Moreno had lost that fastball by the time he reached the majors in 1950 — yet he was durable. It is said that jiquí posts driven into the ground by the conquistadores in 1514 were still sound over four centuries later. Relying on craft as he battled through arm problems, Julio wound up pitching both summer and winter ball for close to 30 years. His last big-league game came in 1953, but his career extended well into the ’60s, mainly in Cuba, Mexico, and Nicaragua. He was also a manager in the latter two nations. Jiquí returned to the majors as a tireless batting-practice pitcher for two seasons with the Detroit Tigers — including the 1968 champion team. For much of his later life, he devoted his energies to coaching Cuban-American children in his adopted home, Miami.

Julio Moreno González was born on January 28, 1921, in the country town of Güines.2 Although this place is just 30 miles southeast of Havana, it is entirely different in character. In 1919, the Home Mission Monthly described the locale. “Güines, Cuba, is a city of some 13,000 inhabitants. Situated in a fertile valley, it is watered by a stream used during the dry season for irrigation. It is noted for its fine vegetables. . .but the chief crop is sugar cane.”3

Julio was the youngest of six children born to José Moreno, who worked in the local fields, and Juana González. He had one brother named José Manuel and four sisters named Carmen, Teresa, María, and Margo. Julio’s first sport at home was soccer, but he later said, “I was very small and very skinny for football.”4 So he turned to Cuba’s true national pastime.
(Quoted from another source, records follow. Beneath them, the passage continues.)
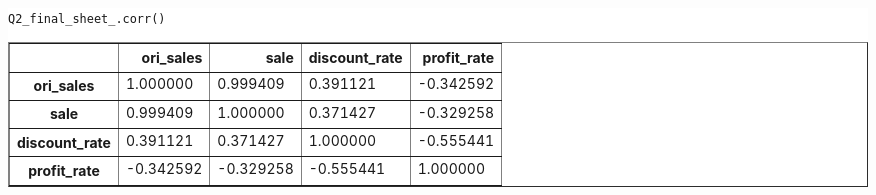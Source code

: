 

```python
Q2_final_sheet_.corr()
```




<div>
<style scoped>
    .dataframe tbody tr th:only-of-type {
        vertical-align: middle;
    }

    .dataframe tbody tr th {
        vertical-align: top;
    }

    .dataframe thead th {
        text-align: right;
    }
</style>
<table border="1" class="dataframe">
  <thead>
    <tr style="text-align: right;">
      <th></th>
      <th>ori_sales</th>
      <th>sale</th>
      <th>discount_rate</th>
      <th>profit_rate</th>
    </tr>
  </thead>
  <tbody>
    <tr>
      <th>ori_sales</th>
      <td>1.000000</td>
      <td>0.999409</td>
      <td>0.391121</td>
      <td>-0.342592</td>
    </tr>
    <tr>
      <th>sale</th>
      <td>0.999409</td>
      <td>1.000000</td>
      <td>0.371427</td>
      <td>-0.329258</td>
    </tr>
    <tr>
      <th>discount_rate</th>
      <td>0.391121</td>
      <td>0.371427</td>
      <td>1.000000</td>
      <td>-0.555441</td>
    </tr>
    <tr>
      <th>profit_rate</th>
      <td>-0.342592</td>
      <td>-0.329258</td>
      <td>-0.555441</td>
      <td>1.000000</td>
    </tr>
  </tbody>
</table>
</div>
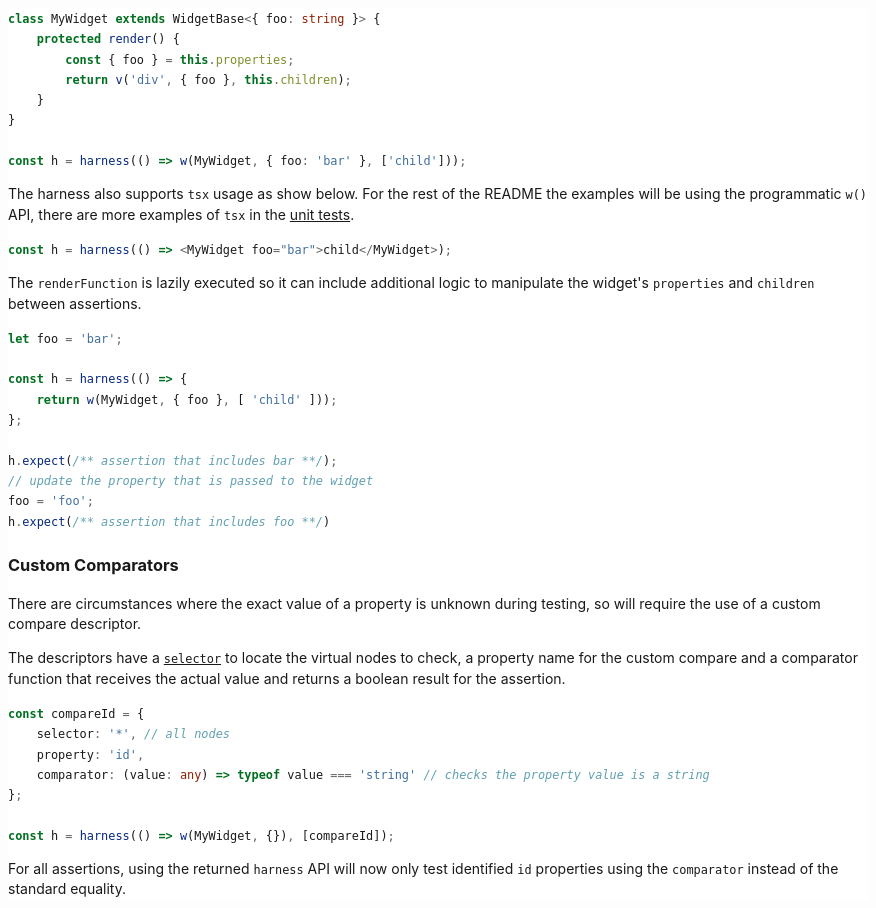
 ```ts
class MyWidget extends WidgetBase<{ foo: string }> {
	protected render() {
		const { foo } = this.properties;
		return v('div', { foo }, this.children);
	}
}

const h = harness(() => w(MyWidget, { foo: 'bar' }, ['child']));
```

The harness also supports `tsx` usage as show below. For the rest of the README the examples will be using the programmatic `w()` API, there are more examples of `tsx` in the [unit tests](./blob/master/tests/unit/harnessWithTsx.tsx).

```ts
const h = harness(() => <MyWidget foo="bar">child</MyWidget>);
```

The `renderFunction` is lazily executed so it can include additional logic to manipulate the widget's `properties` and `children` between assertions.

```ts
let foo = 'bar';

const h = harness(() => {
	return w(MyWidget, { foo }, [ 'child' ]));
};

h.expect(/** assertion that includes bar **/);
// update the property that is passed to the widget
foo = 'foo';
h.expect(/** assertion that includes foo **/)
```

### Custom Comparators

There are circumstances where the exact value of a property is unknown during testing, so will require the use of a custom compare descriptor.

The descriptors have a [`selector`](./path/to/selector) to locate the virtual nodes to check, a property name for the custom compare and a comparator function that receives the actual value and returns a boolean result for the assertion.

```ts
const compareId = {
	selector: '*', // all nodes
	property: 'id',
	comparator: (value: any) => typeof value === 'string' // checks the property value is a string
};

const h = harness(() => w(MyWidget, {}), [compareId]);
```

For all assertions, using the returned `harness` API will now only test identified `id` properties using the `comparator` instead of the standard equality.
The quality of Cuban amateur baseball in Moreno’s day — even though white-only social clubs dominated the scene — bears emphasis. Peter Bjarkman, an expert in the game’s history on the island, described it as “a thriving tradition that grew up alongside Havana’s pro league and that, for much of the first half of the twentieth century, actually outstripped the pro game in island-wide popularity and fan stature.”5 The respectable record of Cuban all-star teams against major-leaguers in that era also attests to the level of competition. After the Boston Red Sox lost such a game in 1941, manager Joe Cronin reportedly said, “They may be amateurs, but many are better than our players.”

Author Roberto González Echevarría, who has also written extensively on Cuban ball, further set the scene for Moreno’s early career.

“A significant development in the thirties and forties was the emergence of players, mostly pitchers, from the provinces. . .white guajiros — country bumpkins.” He added that “the rural aristocracy of the Amateur League. . .fed on the nationalism of the period.” The foremost of these “revered amateurs and later professionals” was Conrado Marrero, El Guajiro del Laberinto, but Moreno was a distinguished runner-up. The pair met in some renowned duels as amateurs. They would later pitch together in the U.S. with the Senators, as did Sandalio “Potrerillo” Consuegra (known as “Sandy” in the U.S.) and Rogelio “Limonar” Martínez. In their amateur days, all four “often appeared in magazines, sometimes even on the covers.”6 One such picture of Moreno shows him with the pencil mustache he then sported, as did many Hollywood stars of the time.

According to a capsule biography on the Círculo Güinero de Los Ángeles website, young Moreno started to play baseball in Güines with a team known as Estrellas de Pancho (Pancho’s Stars). He started to attract wider attention in 1938. In his obituary of Moreno, Fausto Miranda told the story of how he first saw the pitcher. Julio, then just 17, was facing a visiting team called Películas Cubanas (Cuban Movies), organized by two famous comedians and baseball enthusiasts named Alberto Garrido and Federico Piñero. The smiling youth was very fast. . .and very wild. After watching a batter hit the deck, Garrido said, “Careful, that skinny boy’s going to kill someone here today!” Miranda said, “We all came back to Havana talking about the terrifying speed of this kid who barely weighed 135 pounds.” 7

Starting in 1940, Moreno joined Círculo de Artesanos, a team representing San Antonio de los Baños in the Cuban amateur league. Early on, like many young flamethrowers, he continued to struggle with control — but he developed rapidly over the course of his five years with this club. In 2009, Conrado Marrero (then 98 years old) remembered “a young and super-skinny boy, who was practically unknown to us. Already by his second season, though, he was a more experienced pitcher.”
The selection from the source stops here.